Thin Clients senken zudem die Hardwarekosten, da diese Geräte nicht so oft erneuert werden müssen. Auch die geringere Hardwareausstattung macht diese Geräte kostengünstiger. Gleichzeitig verbrauchen sie weniger Energie, sind leichter bereitzustellen und können einfacher verwaltet werden, zumal sie wesentlich weniger Patches und Updates benötigen als herkömmliche PCs.

Wie weiter oben bereits beschrieben, besteht natürlich auch die Möglichkeit, bestehende PCs softwareseitig zu Thin Clients zu machen, also die bestehende Software durch ein leichtgewichtiges Betriebssystem mit VDI-Client zu ersetzen und das Gerät wie Thin Clients zu begrenzen. Dabei sollte man natürlich das Alter der Hardware nicht außer Acht lassen – selbst als Thin Client möchte man zu alte PCs schließlich auch nicht verwenden, da sonst der Wartungsaufwand wieder erheblich steigt.

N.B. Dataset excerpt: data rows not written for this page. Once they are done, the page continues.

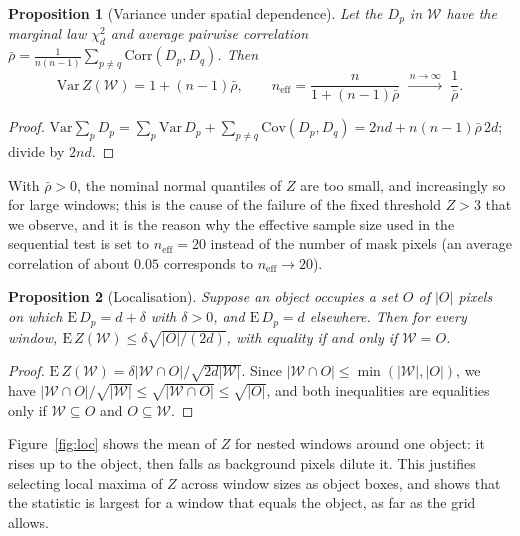 \documentclass[11pt,a4paper]{article}
\newtheorem{proposition}{Proposition}
\theoremstyle{definition}
\begin{document}
\begin{proposition}[Variance under spatial dependence]\label{prop:var}
Let the $D_p$ in $\mathcal W$ have the marginal law $\chi^2_d$ and average pairwise correlation $\bar\rho=\frac{1}{n(n-1)}\sum_{p\ne q}\mathrm{Corr}(D_p,D_q)$. Then
\[
\mathrm{Var}\,Z(\mathcal W)=1+(n-1)\bar\rho,\qquad n_{\mathrm{eff}}=\frac{n}{1+(n-1)\bar\rho}\;\xrightarrow{\,n\to\infty\,}\;\frac1{\bar\rho}.
\]
\end{proposition}
\begin{proof}
$\mathrm{Var}\sum_pD_p=\sum_p\mathrm{Var}\,D_p+\sum_{p\ne q}\mathrm{Cov}(D_p,D_q)=2nd+n(n-1)\bar\rho\,2d$; divide by $2nd$.
\end{proof}
With $\bar\rho>0$, the nominal normal quantiles of $Z$ are too small, and increasingly so for large windows; this is the cause of the failure of the fixed threshold $Z>3$ that we observe, and it is the reason why the effective sample size used in the sequential test is set to $n_{\mathrm{eff}}=20$ instead of the number of mask pixels (an average correlation of about $0.05$ corresponds to $n_{\mathrm{eff}}\to20$).

\begin{proposition}[Localisation]\label{prop:loc}
Suppose an object occupies a set $O$ of $|O|$ pixels on which $\mathrm{E}\,D_p=d+\delta$ with $\delta>0$, and $\mathrm{E}\,D_p=d$ elsewhere. Then for every window, $\mathrm{E}\,Z(\mathcal W)\le\delta\sqrt{|O|/(2d)}$, with equality if and only if $\mathcal W=O$.
\end{proposition}
\begin{proof}
$\mathrm{E}\,Z(\mathcal W)=\delta|\mathcal W\cap O|/\sqrt{2d|\mathcal W|}$. Since $|\mathcal W\cap O|\le\min(|\mathcal W|,|O|)$, we have $|\mathcal W\cap O|/\sqrt{|\mathcal W|}\le\sqrt{|\mathcal W\cap O|}\le\sqrt{|O|}$, and both inequalities are equalities only if $\mathcal W\subseteq O$ and $O\subseteq\mathcal W$.
\end{proof}
Figure~\ref{fig:loc} shows the mean of $Z$ for nested windows around one object: it rises up to the object, then falls as background pixels dilute it. This justifies selecting local maxima of $Z$ across window sizes as object boxes, and shows that the statistic is largest for a window that equals the object, as far as the grid allows.
\end{document}
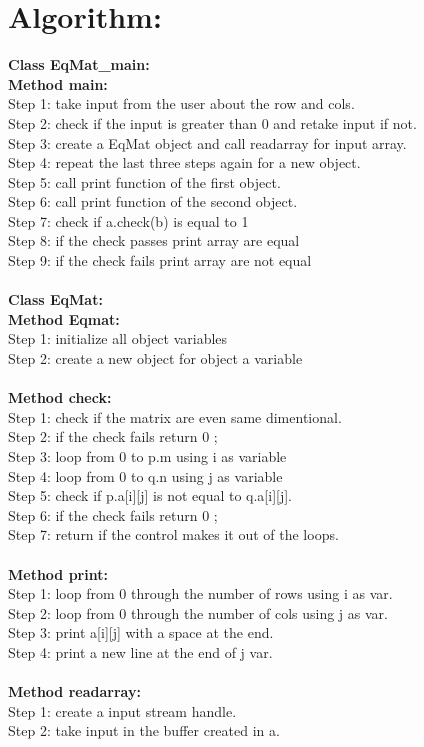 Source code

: \section*{Algorithm:}
\textbf{\color{javapurple}Class EqMat\_main:}\\
\textbf{Method main:}\\
Step 1: take input from the user about the row and cols.\\
Step 2: check if the input is greater than 0 and retake input if not.\\
Step 3: create a EqMat object and call readarray for input array.\\
Step 4: repeat the last three steps again for a new object.\\
Step 5: call print function of the first object.\\
Step 6: call print function of the second object.\\
Step 7: check if a.check(b) is equal to 1\\
Step 8: if the check passes print array are equal\\
Step 9: if the check fails print array are not equal\\\\
\textbf{\color{javapurple}Class EqMat:}\\
\textbf{Method Eqmat:}\\
Step 1: initialize all object variables\\
Step 2: create a new object for object a variable\\\\
\textbf{Method check:}\\
Step 1: check if the matrix are even same dimentional.\\
Step 2: if the check fails return 0 ; \\
Step 3: loop from 0 to p.m using i as variable\\
Step 4: loop from 0 to q.n using j as variable \\
Step 5: check if p.a[i][j] is not equal to q.a[i][j]. \\
Step 6: if the check fails return 0 ;\\
Step 7: return if the control makes it out of the loops.\\\\
\textbf{Method print:}\\
Step 1: loop from 0 through the number of rows using i as var.\\
Step 2: loop from 0 through the number of cols using j as var.\\
Step 3: print a[i][j] with a space at the end.\\
Step 4: print a new line at the end of j var.\\\\
\textbf{Method readarray:}\\
Step 1: create a input stream handle.\\
Step 2: take input in the buffer created in a.\\\\

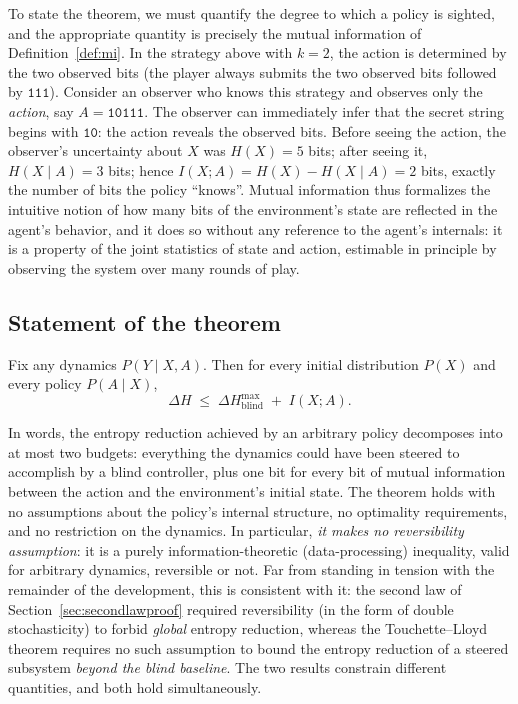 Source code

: \documentclass[11pt]{article}
\begin{document}
To state the theorem, we must quantify the degree to which a policy is sighted, and the appropriate quantity is precisely the mutual information of Definition~\ref{def:mi}. In the strategy above with $k = 2$, the action is determined by the two observed bits (the player always submits the two observed bits followed by $\texttt{111}$). Consider an observer who knows this strategy and observes only the \emph{action}, say $A = \texttt{10111}$. The observer can immediately infer that the secret string begins with $\texttt{10}$: the action reveals the observed bits. Before seeing the action, the observer's uncertainty about $X$ was $H(X) = 5$ bits; after seeing it, $H(X \mid A) = 3$ bits; hence $I(X; A) = H(X) - H(X \mid A) = 2$ bits, exactly the number of bits the policy ``knows''. Mutual information thus formalizes the intuitive notion of how many bits of the environment's state are reflected in the agent's behavior, and it does so without any reference to the agent's internals: it is a property of the joint statistics of state and action, estimable in principle by observing the system over many rounds of play.

\subsection{Statement of the theorem}
\label{sec:tlthm}

\begin{theorem}
\label{thm:tl}
Fix any dynamics $P(Y \mid X, A)$. Then for every initial distribution $P(X)$ and every policy $P(A \mid X)$,
\[
\Delta H \;\le\; \Delta H^{\max}_{\mathrm{blind}} \;+\; I(X; A).
\]
\end{theorem}

In words, the entropy reduction achieved by an arbitrary policy decomposes into at most two budgets: everything the dynamics could have been steered to accomplish by a blind controller, plus one bit for every bit of mutual information between the action and the environment's initial state. The theorem holds with no assumptions about the policy's internal structure, no optimality requirements, and no restriction on the dynamics. In particular, \emph{it makes no reversibility assumption}: it is a purely information-theoretic (data-processing) inequality, valid for arbitrary dynamics, reversible or not. Far from standing in tension with the remainder of the development, this is consistent with it: the second law of Section~\ref{sec:secondlawproof} required reversibility (in the form of double stochasticity) to forbid \emph{global} entropy reduction, whereas the Touchette--Lloyd theorem requires no such assumption to bound the entropy reduction of a steered subsystem \emph{beyond the blind baseline}. The two results constrain different quantities, and both hold simultaneously.
\end{document}
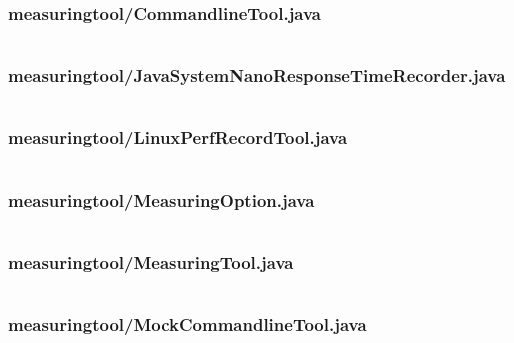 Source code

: \documentclass[a4paper,12pt]{article}
\begin{document}
\subsubsection{measuringtool/CommandlineTool.java}
\inputminted[fontsize=\small, linenos, numbersep=5pt, tabsize=4, frame=topline,framesep=0.8cm]{java}{/home/tituomin/StudioProjects/nativebenchmark/src/fi/helsinki/cs/tituomin/nativebenchmark/measuringtool/CommandlineTool.java}
\vspace{1cm}
\subsubsection{measuringtool/JavaSystemNanoResponseTimeRecorder.java}
\inputminted[fontsize=\small, linenos, numbersep=5pt, tabsize=4, frame=topline,framesep=0.8cm]{java}{/home/tituomin/StudioProjects/nativebenchmark/src/fi/helsinki/cs/tituomin/nativebenchmark/measuringtool/JavaSystemNanoResponseTimeRecorder.java}
\vspace{1cm}
\subsubsection{measuringtool/LinuxPerfRecordTool.java}
\inputminted[fontsize=\small, linenos, numbersep=5pt, tabsize=4, frame=topline,framesep=0.8cm]{java}{/home/tituomin/StudioProjects/nativebenchmark/src/fi/helsinki/cs/tituomin/nativebenchmark/measuringtool/LinuxPerfRecordTool.java}
\vspace{1cm}
\subsubsection{measuringtool/MeasuringOption.java}
\inputminted[fontsize=\small, linenos, numbersep=5pt, tabsize=4, frame=topline,framesep=0.8cm]{java}{/home/tituomin/StudioProjects/nativebenchmark/src/fi/helsinki/cs/tituomin/nativebenchmark/measuringtool/MeasuringOption.java}
\vspace{1cm}
\subsubsection{measuringtool/MeasuringTool.java}
\inputminted[fontsize=\small, linenos, numbersep=5pt, tabsize=4, frame=topline,framesep=0.8cm]{java}{/home/tituomin/StudioProjects/nativebenchmark/src/fi/helsinki/cs/tituomin/nativebenchmark/measuringtool/MeasuringTool.java}
\vspace{1cm}
\subsubsection{measuringtool/MockCommandlineTool.java}
\inputminted[fontsize=\small, linenos, numbersep=5pt, tabsize=4, frame=topline,framesep=0.8cm]{java}{/home/tituomin/StudioProjects/nativebenchmark/src/fi/helsinki/cs/tituomin/nativebenchmark/measuringtool/MockCommandlineTool.java}
\vspace{1cm}
\end{document}
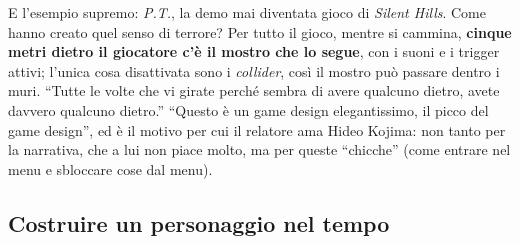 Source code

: E l'esempio supremo: \emph{P.T.}, la demo mai diventata gioco di
\emph{Silent Hills}. Come hanno creato quel senso di terrore? Per tutto il
gioco, mentre si cammina, \textbf{cinque metri dietro il giocatore c'è il
mostro che lo segue}, con i suoni e i trigger attivi; l'unica cosa disattivata
sono i \emph{collider}, così il mostro può passare dentro i muri. ``Tutte le
volte che vi girate perché sembra di avere qualcuno dietro, avete davvero
qualcuno dietro.'' ``Questo è un game design elegantissimo, il picco del game
design'', ed è il motivo per cui il relatore ama Hideo Kojima: non tanto per
la narrativa, che a lui non piace molto, ma per queste ``chicche'' (come
entrare nel menu e sbloccare cose dal menu).

\subsection{Costruire un personaggio nel tempo}

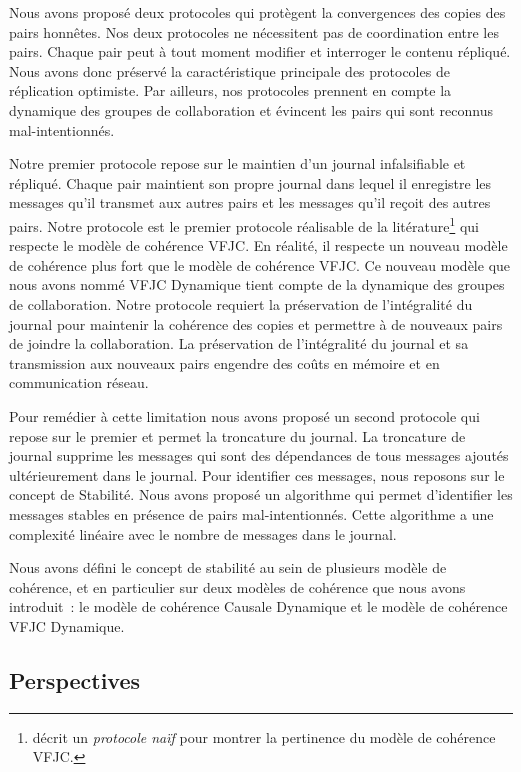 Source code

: Nous avons proposé deux protocoles qui protègent la convergences des copies des pairs honnêtes.
Nos deux protocoles ne nécessitent pas de coordination entre les pairs.
Chaque pair peut à tout moment modifier et interroger le contenu répliqué.
Nous avons donc préservé la caractéristique principale des protocoles de réplication optimiste.
Par ailleurs, nos protocoles prennent en compte la dynamique des groupes de collaboration et évincent les pairs qui sont reconnus mal-intentionnés.

Notre premier protocole repose sur le maintien d'un journal infalsifiable et répliqué.
Chaque pair maintient son propre journal dans lequel il enregistre les messages qu'il transmet aux autres pairs et les messages qu'il reçoit des autres pairs.
Notre protocole est le premier protocole réalisable de la litérature\footnote{\textcite{mahajan_2011_cac} décrit un \emph{protocole naïf} pour montrer la pertinence du modèle de cohérence \acs{VFJC}.} qui respecte le modèle de cohérence \acf{VFJC}.
En réalité, il respecte un nouveau modèle de cohérence plus fort que le modèle de cohérence \acs{VFJC}.
Ce nouveau modèle que nous avons nommé \acl{VFJC} Dynamique tient compte de la dynamique des groupes de collaboration.
Notre protocole requiert la préservation de l'intégralité du journal pour maintenir la cohérence des copies et permettre à de nouveaux pairs de joindre la collaboration.
La préservation de l'intégralité du journal et sa transmission aux nouveaux pairs engendre des coûts en mémoire et en communication réseau.

Pour remédier à cette limitation nous avons proposé un second protocole qui repose sur le premier et permet la troncature du journal.
La troncature de journal supprime les messages qui sont des dépendances de tous messages ajoutés ultérieurement dans le journal.
Pour identifier ces messages, nous reposons sur le concept de Stabilité.
Nous avons proposé un algorithme qui permet d'identifier les messages stables en présence de pairs mal-intentionnés.
Cette algorithme a une complexité linéaire avec le nombre de messages dans le journal.

Nous avons défini le concept de stabilité au sein de plusieurs modèle de cohérence, et en particulier sur deux modèles de cohérence que nous avons introduit~: le modèle de cohérence Causale Dynamique et le modèle de cohérence \acl{VFJC} Dynamique.

\subsection{Perspectives}

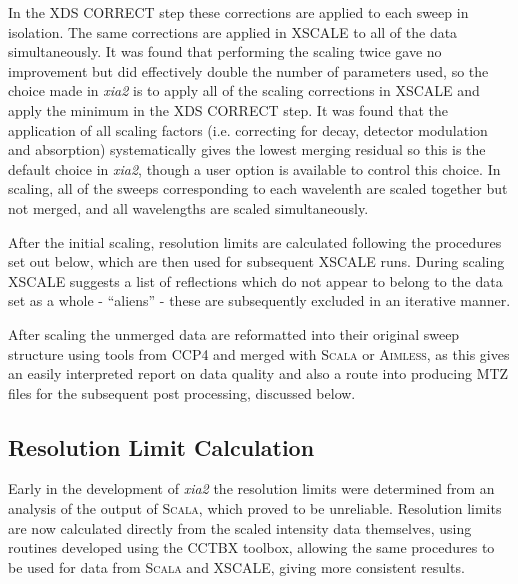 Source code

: \documentclass[preprint,pdf]{iucr}
\begin{document}
In the XDS CORRECT step these corrections are applied to each sweep in
isolation. The same corrections are applied in XSCALE to all of the
data simultaneously. It was found that performing the scaling twice
gave no improvement but did effectively double the number of
parameters used, so the choice made in \emph{xia2} is to apply all of
the scaling corrections in XSCALE and apply the minimum in the XDS
CORRECT step. It was found that the application of all scaling factors
(i.e. correcting for decay, detector modulation and absorption)
systematically gives the lowest merging residual so this is the
default choice in \emph{xia2}, though a user option is available to
control this choice. In scaling, all of the sweeps corresponding to
each wavelenth are scaled together but not merged, and
all wavelengths are scaled simultaneously. 

After the initial scaling, resolution limits are calculated
following the procedures set out below, which are then used for subsequent
XSCALE runs. During scaling XSCALE suggests a
list of reflections which do not appear to belong to the data set as a
whole - ``aliens'' - these are subsequently excluded in an iterative manner.

After scaling the unmerged data are reformatted into their original
sweep structure using tools from CCP4
and merged with \textsc{Scala} or \textsc{Aimless}, as this gives an
easily interpreted report on data quality and also a route into
producing MTZ files for the subsequent post processing, discussed below.

\subsection{Resolution Limit Calculation}

Early in the development of \emph{xia2} the resolution limits were
determined from an analysis of the output of \textsc{Scala}, which proved to be
unreliable. Resolution limits are now calculated directly from the
scaled intensity data themselves, using routines developed using
the CCTBX toolbox, allowing the same procedures to be used for data from \textsc{Scala}
and XSCALE, giving more consistent results.
\end{document}
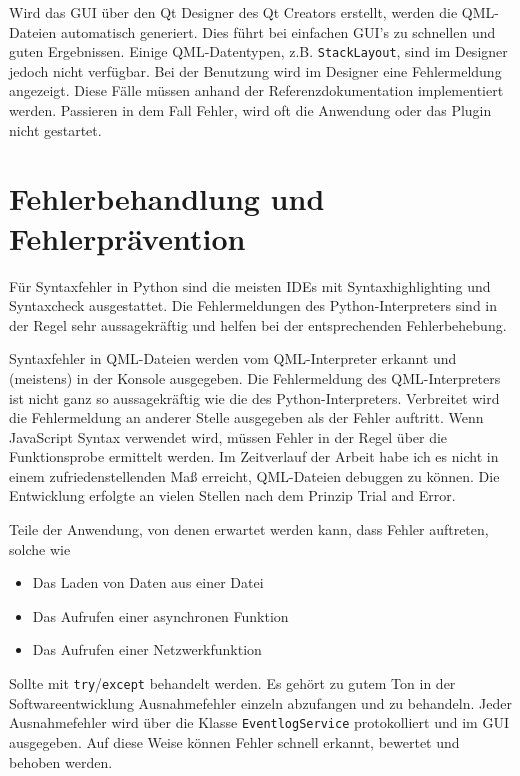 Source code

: \clearpage




Wird das GUI über den Qt Designer des Qt Creators erstellt, werden die QML-Dateien automatisch generiert.
Dies führt bei einfachen GUI's zu schnellen und guten Ergebnissen. 
Einige QML-Datentypen, z.B. \verb|StackLayout|, sind im Designer jedoch nicht verfügbar. Bei der Benutzung wird im Designer eine Fehlermeldung angezeigt. 
Diese Fälle müssen anhand der Referenzdokumentation implementiert werden.
Passieren in dem Fall Fehler, wird oft die Anwendung oder das Plugin nicht gestartet.

\section{Fehlerbehandlung und Fehlerprävention}

Für Syntaxfehler in Python sind die meisten IDEs mit Syntaxhighlighting und Syntaxcheck ausgestattet. 
Die Fehlermeldungen des Python-Interpreters sind in der Regel sehr aussagekräftig und helfen bei der entsprechenden Fehlerbehebung.

Syntaxfehler in QML-Dateien werden vom QML-Interpreter erkannt und (meistens) in der Konsole ausgegeben.
Die Fehlermeldung des QML-Interpreters ist nicht ganz so aussagekräftig wie die des Python-Interpreters.
Verbreitet wird die Fehlermeldung an anderer Stelle ausgegeben als der Fehler auftritt. 
Wenn JavaScript Syntax verwendet wird, müssen Fehler in der Regel über die Funktionsprobe ermittelt werden. 
Im Zeitverlauf der Arbeit habe ich es nicht in einem zufriedenstellenden Maß erreicht, QML-Dateien debuggen zu können. 
Die Entwicklung erfolgte an vielen Stellen nach dem Prinzip \grqq Trial and Error\grqq.

Teile der Anwendung, von denen erwartet werden kann, dass Fehler auftreten, solche wie
\begin{itemize}
    \item Das Laden von Daten aus einer Datei
    \item Das Aufrufen einer asynchronen Funktion
    \item Das Aufrufen einer Netzwerkfunktion
\end{itemize}

Sollte mit \verb|try|/\verb|except| behandelt werden. Es gehört zu gutem Ton in der Softwareentwicklung Ausnahmefehler einzeln abzufangen und zu behandeln. 
Jeder Ausnahmefehler wird über die Klasse \verb|EventlogService| protokolliert und im GUI ausgegeben.
Auf diese Weise können Fehler schnell erkannt, bewertet und behoben werden.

Für welche Herangehensweise sich Unternehmen beim Thema Thin Client auch entscheiden, diese Geräte sind PCs noch immer ähnlich genug, dass sie persistenten Speicher und lokale Anwendungen unterstützen. Manche Thin Clients werden sogar mit PCI-Steckplätzen oder externen Schnittstellen ausgeliefert. Auch wenn diese Möglichkeiten durchaus Vorteile haben können, am Ende sorgen sie doch wieder dafür, die Geräte komplexer und damit wartungsanfälliger und unsicherer zu machen.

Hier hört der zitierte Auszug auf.